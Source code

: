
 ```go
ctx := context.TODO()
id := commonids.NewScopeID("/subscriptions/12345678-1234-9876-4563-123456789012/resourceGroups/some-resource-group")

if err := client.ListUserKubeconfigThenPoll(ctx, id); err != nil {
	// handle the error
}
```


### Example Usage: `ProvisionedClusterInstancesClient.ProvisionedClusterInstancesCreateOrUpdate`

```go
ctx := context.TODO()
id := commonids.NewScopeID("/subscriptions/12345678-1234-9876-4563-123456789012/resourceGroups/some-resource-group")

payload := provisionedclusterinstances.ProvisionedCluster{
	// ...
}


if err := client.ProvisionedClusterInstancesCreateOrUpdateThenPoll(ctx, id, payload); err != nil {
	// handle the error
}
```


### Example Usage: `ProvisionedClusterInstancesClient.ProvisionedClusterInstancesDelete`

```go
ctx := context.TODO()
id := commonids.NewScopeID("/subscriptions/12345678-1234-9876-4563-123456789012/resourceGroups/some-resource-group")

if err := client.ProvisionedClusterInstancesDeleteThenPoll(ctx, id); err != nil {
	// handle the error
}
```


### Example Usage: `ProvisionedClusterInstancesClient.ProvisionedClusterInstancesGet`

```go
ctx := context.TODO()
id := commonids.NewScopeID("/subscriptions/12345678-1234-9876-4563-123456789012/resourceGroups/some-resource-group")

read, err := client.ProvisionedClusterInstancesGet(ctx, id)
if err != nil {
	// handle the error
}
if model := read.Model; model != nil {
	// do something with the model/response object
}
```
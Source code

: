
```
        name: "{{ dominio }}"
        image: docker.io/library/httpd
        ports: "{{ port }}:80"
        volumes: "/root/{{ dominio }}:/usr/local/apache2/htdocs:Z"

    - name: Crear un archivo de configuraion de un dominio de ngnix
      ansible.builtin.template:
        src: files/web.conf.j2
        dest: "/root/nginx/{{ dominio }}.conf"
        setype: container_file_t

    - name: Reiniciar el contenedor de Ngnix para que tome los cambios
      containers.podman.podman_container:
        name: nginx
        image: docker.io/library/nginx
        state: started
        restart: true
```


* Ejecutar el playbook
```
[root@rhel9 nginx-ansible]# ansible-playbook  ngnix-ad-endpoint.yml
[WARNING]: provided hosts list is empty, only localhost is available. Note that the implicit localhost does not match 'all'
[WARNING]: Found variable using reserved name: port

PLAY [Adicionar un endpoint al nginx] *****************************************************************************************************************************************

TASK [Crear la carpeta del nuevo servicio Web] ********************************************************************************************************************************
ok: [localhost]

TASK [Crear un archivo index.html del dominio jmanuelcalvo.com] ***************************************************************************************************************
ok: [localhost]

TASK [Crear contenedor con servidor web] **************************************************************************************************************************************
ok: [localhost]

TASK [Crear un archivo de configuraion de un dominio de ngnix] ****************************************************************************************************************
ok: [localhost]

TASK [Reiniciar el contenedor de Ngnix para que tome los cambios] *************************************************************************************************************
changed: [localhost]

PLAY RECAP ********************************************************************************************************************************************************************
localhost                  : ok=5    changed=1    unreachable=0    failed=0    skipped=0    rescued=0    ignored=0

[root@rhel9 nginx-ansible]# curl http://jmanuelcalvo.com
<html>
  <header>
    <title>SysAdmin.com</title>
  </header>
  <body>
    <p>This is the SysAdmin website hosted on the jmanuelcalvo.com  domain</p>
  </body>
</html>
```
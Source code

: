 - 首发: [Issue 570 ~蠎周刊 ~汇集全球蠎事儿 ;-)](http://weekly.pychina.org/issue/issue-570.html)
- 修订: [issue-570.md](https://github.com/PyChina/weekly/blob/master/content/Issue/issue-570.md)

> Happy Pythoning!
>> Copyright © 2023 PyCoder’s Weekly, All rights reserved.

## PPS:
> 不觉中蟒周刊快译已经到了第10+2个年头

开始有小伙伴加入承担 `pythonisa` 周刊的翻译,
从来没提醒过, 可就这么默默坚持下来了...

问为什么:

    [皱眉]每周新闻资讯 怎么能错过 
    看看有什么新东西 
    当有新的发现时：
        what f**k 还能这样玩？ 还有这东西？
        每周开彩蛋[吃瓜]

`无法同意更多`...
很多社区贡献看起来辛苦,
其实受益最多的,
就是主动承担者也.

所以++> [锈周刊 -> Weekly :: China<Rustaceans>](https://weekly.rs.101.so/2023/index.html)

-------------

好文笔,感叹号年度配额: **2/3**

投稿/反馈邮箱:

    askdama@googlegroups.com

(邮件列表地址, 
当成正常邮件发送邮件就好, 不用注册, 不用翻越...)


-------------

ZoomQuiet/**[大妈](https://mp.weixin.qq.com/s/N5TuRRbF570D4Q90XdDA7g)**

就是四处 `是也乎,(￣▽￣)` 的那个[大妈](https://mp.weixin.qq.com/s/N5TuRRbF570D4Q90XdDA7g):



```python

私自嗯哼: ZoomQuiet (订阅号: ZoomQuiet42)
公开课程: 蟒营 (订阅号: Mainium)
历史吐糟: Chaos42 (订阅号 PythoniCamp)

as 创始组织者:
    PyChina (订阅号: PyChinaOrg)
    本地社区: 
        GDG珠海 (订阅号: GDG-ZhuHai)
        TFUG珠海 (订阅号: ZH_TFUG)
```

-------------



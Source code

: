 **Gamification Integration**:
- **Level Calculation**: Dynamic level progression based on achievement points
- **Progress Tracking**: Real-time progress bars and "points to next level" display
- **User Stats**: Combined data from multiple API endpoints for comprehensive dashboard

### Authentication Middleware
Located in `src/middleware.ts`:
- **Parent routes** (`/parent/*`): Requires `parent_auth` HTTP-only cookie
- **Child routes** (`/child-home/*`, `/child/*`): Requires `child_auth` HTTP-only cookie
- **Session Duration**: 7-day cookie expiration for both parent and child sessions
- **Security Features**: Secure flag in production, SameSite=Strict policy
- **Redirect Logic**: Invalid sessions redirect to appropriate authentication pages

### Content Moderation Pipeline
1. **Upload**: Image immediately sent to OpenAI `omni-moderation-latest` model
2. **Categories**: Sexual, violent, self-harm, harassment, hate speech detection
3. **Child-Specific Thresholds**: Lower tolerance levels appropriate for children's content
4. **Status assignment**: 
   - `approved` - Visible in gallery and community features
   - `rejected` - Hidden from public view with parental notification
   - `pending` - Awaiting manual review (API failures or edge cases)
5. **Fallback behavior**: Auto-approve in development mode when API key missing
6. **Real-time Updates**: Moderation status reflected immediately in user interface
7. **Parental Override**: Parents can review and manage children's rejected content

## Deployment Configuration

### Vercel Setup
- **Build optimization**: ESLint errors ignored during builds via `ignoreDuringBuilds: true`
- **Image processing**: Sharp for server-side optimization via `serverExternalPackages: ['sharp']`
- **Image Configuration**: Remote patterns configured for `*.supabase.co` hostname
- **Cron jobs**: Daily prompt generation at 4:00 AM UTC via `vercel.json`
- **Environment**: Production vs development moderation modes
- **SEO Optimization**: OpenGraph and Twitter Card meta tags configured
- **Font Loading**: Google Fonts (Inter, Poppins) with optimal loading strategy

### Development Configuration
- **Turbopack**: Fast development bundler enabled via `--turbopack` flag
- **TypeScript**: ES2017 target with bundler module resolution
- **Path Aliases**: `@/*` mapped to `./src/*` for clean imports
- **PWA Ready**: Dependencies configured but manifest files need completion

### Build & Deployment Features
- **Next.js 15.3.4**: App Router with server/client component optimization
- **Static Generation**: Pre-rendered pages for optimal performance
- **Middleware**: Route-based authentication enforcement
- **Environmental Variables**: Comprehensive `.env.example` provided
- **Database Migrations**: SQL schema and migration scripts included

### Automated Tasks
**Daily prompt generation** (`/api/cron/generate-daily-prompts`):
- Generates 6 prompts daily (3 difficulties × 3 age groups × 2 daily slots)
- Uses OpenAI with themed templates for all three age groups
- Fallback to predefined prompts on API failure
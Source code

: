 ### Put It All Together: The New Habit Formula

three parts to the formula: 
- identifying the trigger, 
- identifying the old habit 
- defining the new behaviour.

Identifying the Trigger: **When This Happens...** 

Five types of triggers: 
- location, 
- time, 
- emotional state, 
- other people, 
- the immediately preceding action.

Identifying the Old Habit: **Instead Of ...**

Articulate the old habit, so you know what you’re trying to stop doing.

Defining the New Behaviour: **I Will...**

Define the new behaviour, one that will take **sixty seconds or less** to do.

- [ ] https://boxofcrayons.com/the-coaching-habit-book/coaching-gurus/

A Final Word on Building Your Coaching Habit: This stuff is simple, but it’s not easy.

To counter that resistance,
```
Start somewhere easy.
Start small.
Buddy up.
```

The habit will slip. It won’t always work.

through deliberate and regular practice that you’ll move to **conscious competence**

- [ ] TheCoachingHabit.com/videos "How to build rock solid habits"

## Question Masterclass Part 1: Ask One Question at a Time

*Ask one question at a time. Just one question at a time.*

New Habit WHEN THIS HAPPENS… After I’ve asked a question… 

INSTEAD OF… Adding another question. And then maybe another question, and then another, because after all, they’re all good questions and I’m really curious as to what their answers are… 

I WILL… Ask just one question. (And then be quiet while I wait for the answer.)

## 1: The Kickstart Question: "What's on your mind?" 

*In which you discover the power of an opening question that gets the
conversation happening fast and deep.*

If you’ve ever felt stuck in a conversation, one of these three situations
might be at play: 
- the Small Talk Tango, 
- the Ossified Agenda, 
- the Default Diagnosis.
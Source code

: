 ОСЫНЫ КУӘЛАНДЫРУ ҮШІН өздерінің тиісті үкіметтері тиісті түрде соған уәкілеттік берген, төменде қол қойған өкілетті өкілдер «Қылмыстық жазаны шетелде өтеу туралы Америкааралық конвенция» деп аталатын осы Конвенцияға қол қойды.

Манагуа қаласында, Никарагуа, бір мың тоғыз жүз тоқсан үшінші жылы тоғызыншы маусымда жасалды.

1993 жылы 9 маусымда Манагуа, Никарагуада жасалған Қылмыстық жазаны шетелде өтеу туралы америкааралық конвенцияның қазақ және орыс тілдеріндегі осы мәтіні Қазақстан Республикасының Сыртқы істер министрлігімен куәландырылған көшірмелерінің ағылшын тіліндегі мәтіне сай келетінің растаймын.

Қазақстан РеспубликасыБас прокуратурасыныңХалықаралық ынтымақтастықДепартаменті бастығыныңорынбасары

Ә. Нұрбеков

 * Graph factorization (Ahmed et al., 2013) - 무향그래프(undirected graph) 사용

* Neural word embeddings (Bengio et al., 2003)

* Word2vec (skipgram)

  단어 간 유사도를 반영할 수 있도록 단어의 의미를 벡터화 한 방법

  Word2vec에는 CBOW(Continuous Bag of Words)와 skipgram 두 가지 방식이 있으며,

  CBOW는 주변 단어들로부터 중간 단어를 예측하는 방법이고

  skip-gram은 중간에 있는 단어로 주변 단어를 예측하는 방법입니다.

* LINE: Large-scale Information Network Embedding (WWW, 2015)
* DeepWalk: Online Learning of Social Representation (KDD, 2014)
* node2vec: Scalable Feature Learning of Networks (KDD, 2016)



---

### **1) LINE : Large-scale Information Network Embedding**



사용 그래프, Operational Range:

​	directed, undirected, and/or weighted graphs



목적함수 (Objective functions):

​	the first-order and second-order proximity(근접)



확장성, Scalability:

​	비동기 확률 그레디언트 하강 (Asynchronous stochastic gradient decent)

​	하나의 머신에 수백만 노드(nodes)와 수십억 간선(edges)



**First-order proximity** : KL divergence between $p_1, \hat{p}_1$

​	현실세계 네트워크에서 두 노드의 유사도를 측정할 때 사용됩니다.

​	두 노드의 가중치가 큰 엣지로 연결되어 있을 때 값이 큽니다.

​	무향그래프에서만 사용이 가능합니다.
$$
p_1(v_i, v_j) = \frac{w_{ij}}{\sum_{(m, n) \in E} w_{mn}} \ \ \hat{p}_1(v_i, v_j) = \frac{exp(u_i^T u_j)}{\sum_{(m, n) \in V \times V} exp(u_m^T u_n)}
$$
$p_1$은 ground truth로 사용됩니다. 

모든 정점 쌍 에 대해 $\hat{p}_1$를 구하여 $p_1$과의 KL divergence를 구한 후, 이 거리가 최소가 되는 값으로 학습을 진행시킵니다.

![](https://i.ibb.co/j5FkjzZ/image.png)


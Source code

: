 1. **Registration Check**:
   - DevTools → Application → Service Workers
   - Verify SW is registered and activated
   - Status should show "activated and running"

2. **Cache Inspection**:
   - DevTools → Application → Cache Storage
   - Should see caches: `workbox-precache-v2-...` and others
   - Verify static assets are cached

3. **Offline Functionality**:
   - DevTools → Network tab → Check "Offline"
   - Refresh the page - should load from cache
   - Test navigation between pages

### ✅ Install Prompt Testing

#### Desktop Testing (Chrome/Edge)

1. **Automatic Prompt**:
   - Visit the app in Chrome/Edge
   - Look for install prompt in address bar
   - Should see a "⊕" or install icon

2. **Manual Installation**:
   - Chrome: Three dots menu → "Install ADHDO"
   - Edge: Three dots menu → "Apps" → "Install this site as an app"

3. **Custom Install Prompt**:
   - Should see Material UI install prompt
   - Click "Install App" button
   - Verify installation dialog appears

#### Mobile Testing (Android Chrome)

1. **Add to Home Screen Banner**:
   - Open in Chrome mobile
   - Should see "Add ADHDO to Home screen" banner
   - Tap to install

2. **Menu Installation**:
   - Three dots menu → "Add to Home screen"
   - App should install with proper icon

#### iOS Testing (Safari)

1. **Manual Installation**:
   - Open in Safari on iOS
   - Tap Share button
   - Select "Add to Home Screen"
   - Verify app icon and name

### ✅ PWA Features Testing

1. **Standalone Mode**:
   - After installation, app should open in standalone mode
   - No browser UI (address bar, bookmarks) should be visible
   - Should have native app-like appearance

■ ■ ■ ■

*TASK TO COMPLETE*
Scan the entries above and return each line that holds "sessions".

*WRITTEN SOLUTION*
- **Session Duration**: 7-day cookie expiration for both parent and child sessions
- **Redirect Logic**: Invalid sessions redirect to appropriate authentication pages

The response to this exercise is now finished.